Libia non è ‘porto sicuro’
“Queste persone sono state riportate in Libia ma in violazione del diritto internazionale, come ha ribadito questa notte l’Alto Commissariato Onu per i rifugiati”, commenta Nello Scavo, giornalista di Avvenire, reporter e scrittore, ai microfoni di Radio Vaticana Italia. “E questo perché la Libia non è internazionalmente riconosciuta come ‘porto sicuro’ e quindi si sono creati i presupposti per quello che tecnicamente è il reato di respingimento unilaterale.
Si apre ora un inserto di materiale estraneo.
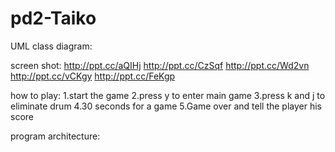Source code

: # pd2-Taiko

UML class diagram:

screen shot:
http://ppt.cc/aQIHj
http://ppt.cc/CzSqf
http://ppt.cc/Wd2vn
http://ppt.cc/vCKgy
http://ppt.cc/FeKgp

how to play:
1.start the game
2.press y to enter main game
3.press k and j to eliminate drum
4.30 seconds for a game
5.Game over and tell the player his score

program architecture:

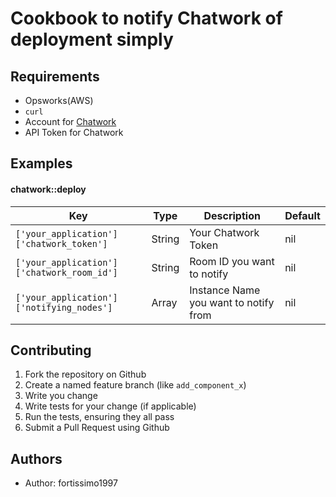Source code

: Cookbook to notify Chatwork of deployment simply
==================
Requirements
------------
- Opsworks(AWS)
- `curl`
- Account for [Chatwork](http://www.chatwork.com/)
- API Token for Chatwork

Examples
----------
#### chatwork::deploy
| Key | Type | Description | Default |
| --- | ---- | ----------- | ------- |
| `['your_application']['chatwork_token']` | String | Your Chatwork Token | nil |
| `['your_application']['chatwork_room_id']` | String | Room ID you want to notify | nil |
| `['your_application']['notifying_nodes']` | Array | Instance Name you want to notify from | nil |


Contributing
------------
1. Fork the repository on Github
2. Create a named feature branch (like `add_component_x`)
3. Write you change
4. Write tests for your change (if applicable)
5. Run the tests, ensuring they all pass
6. Submit a Pull Request using Github

Authors
-------------------
- Author: fortissimo1997
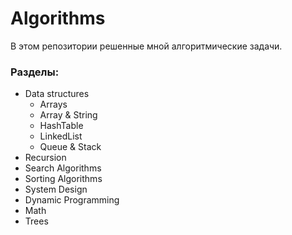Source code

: # Algorithms

В этом репозитории решенные мной алгоритмические задачи.

### Разделы:
* Data structures
  - Arrays
  -	Array & String
  -	HashTable
  -	LinkedList
  -	Queue & Stack
* Recursion
* Search Algorithms
* Sorting Algorithms
* System Design
* Dynamic Programming
* Math
* Trees
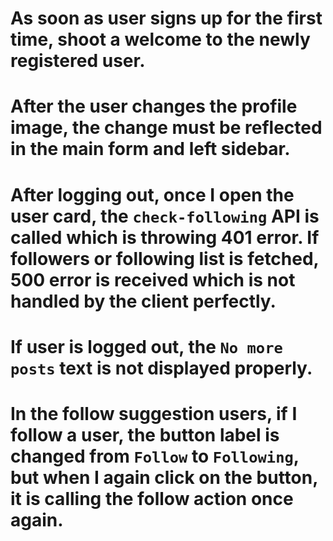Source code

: # As soon as user signs up for the first time, shoot a welcome to the newly registered user.
# After the user changes the profile image, the change must be reflected in the main form and left sidebar.
# After logging out, once I open the user card, the `check-following` API is called which is throwing 401 error. If followers or following list is fetched, 500 error is received which is not handled by the client perfectly.
# If user is logged out, the `No more posts` text is not displayed properly.
# In the follow suggestion users, if I follow a user, the button label is changed from `Follow` to `Following`, but when I again click on the button, it is calling the follow action once again.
In altre parole, i migranti non possono mai essere riportati verso un luogo dal quale sono fuggiti, anche a causa di torture e persecuzioni”.
Poco controllo e corruzione altissima
“Ricordiamo che nei recenti sbarchi, alcuni dei quali tragici con la morte di almeno 120 persone, fra i superstiti vi erano alcuni migranti che erano stati registrati precedentemente dalle Nazioni Unite come richiedenti asilo in Libia”, spiega Scavo. “Questo vuol dire che si trovavano nelle prigioni governative dalle quali, non si sa come, o forse sappiamo benissimo come, sono riusciti a scappare”. “Ciò significa che in Libia non c’è nessun controllo e c’è un livello di corruzione altissimo”, aggiunge il giornalista di Avvenire. “Come hanno spiegato recentemente l’Alto commissariato Onu per i rifugiati e il rappresentante dell’Onu in Libia, Salamé, al Consiglio di sicurezza, queste prigioni governative, oltre a essere luoghi di tortura sono molto ‘porose’. E rispondono a regole che potremmo definire di ‘mercato’: c’è una domanda è offerta di migranti da parte dei trafficanti e degli scafisti e queste persone riescono a scappare”. “Quindi – aggiunge Scavo - pensare di riportarle in Libia, dove debbono sopportare questo trattamento e soprattutto in luoghi che non sono sicuri, nei quali debbono essere schiavizzate e pagare per poter fuggire, non è certo tranquillizzante”.
Nella filiera dei flussi non solo trafficanti
“Domenica 20 gennaio, nel dopo Angelus, il Papa, riferendosi ai 170 migranti morti al largo delle coste africane nei giorni scorsi, li ha definiti ‘vittime, forse, di trafficanti di esseri umani’ con una dicitura giustamente prudente”, nota ancora il giornalista. “È opportuno infatti ricordare che la responsabilità di queste tragedie è legata a una filiera molto complessa che sta dietro ai flussi migratori e coinvolge in Libia, non solo trafficanti di uomini, ma esponenti politici, vertici militari, esponenti di varie milizie”. “Ricordiamo che nel Paese sono almeno 100 le milizie che si stanno contendendo gli spazi principali del territorio, ma il numero sale se si considera l’intera regione”, spiega Nello Scavo. “Come dimostrano le inchieste delle Nazioni Unite, i cosiddetti trafficanti di uomini spesso in Libia sono l’altra faccia del potere costituito. Molte strutture di vertice nelle istituzioni politiche o militari sono sotto indagine della Corte penale internazionale dell’Aja per traffico di esser umani. Quindi è un partita molto ampia e complessa”.